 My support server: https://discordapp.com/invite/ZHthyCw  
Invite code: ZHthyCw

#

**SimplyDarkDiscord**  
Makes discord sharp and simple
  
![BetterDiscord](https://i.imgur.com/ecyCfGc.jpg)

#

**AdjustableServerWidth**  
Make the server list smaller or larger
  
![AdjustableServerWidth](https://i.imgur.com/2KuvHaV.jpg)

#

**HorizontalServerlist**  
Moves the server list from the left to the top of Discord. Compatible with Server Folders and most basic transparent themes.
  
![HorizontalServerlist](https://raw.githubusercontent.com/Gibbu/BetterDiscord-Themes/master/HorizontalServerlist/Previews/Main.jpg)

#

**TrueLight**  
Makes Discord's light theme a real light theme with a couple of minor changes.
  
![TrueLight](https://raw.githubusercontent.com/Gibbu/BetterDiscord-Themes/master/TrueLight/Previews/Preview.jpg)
--
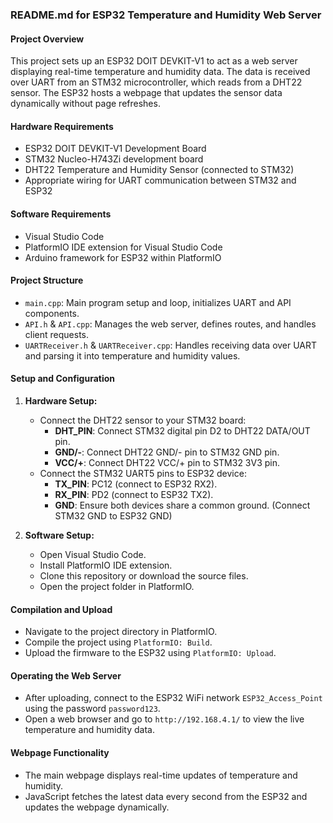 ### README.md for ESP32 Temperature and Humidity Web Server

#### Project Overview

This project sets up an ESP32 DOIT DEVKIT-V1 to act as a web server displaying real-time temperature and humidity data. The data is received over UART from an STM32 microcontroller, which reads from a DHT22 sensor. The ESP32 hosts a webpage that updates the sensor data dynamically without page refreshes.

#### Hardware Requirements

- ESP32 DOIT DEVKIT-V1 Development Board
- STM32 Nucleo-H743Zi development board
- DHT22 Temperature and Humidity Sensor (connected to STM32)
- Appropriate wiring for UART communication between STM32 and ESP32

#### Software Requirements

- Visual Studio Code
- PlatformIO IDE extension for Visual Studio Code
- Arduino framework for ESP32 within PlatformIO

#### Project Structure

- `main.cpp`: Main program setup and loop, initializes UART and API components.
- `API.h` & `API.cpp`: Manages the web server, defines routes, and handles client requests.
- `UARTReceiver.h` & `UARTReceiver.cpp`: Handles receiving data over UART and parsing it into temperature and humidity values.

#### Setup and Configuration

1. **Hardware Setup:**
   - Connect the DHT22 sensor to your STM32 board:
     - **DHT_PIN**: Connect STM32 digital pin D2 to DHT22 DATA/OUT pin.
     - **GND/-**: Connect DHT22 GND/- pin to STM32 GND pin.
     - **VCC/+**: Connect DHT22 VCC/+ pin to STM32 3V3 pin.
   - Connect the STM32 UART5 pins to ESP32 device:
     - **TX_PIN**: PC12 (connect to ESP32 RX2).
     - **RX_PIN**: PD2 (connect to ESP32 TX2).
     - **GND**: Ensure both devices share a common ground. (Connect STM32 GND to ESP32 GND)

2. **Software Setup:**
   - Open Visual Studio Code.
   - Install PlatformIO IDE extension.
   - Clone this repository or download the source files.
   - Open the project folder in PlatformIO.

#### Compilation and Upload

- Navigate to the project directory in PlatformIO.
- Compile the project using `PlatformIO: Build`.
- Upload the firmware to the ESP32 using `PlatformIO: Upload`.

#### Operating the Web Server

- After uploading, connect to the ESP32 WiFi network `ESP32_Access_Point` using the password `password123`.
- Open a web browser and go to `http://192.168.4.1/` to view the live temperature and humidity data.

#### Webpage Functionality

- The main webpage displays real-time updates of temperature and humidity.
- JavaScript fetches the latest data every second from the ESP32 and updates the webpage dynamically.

### Exercise goal:
Return only those lines of the records that contain the string "githubusercontent".

### Response area:
![HorizontalServerlist](https://raw.githubusercontent.com/Gibbu/BetterDiscord-Themes/master/HorizontalServerlist/Previews/Main.jpg)
![TrueLight](https://raw.githubusercontent.com/Gibbu/BetterDiscord-Themes/master/TrueLight/Previews/Preview.jpg)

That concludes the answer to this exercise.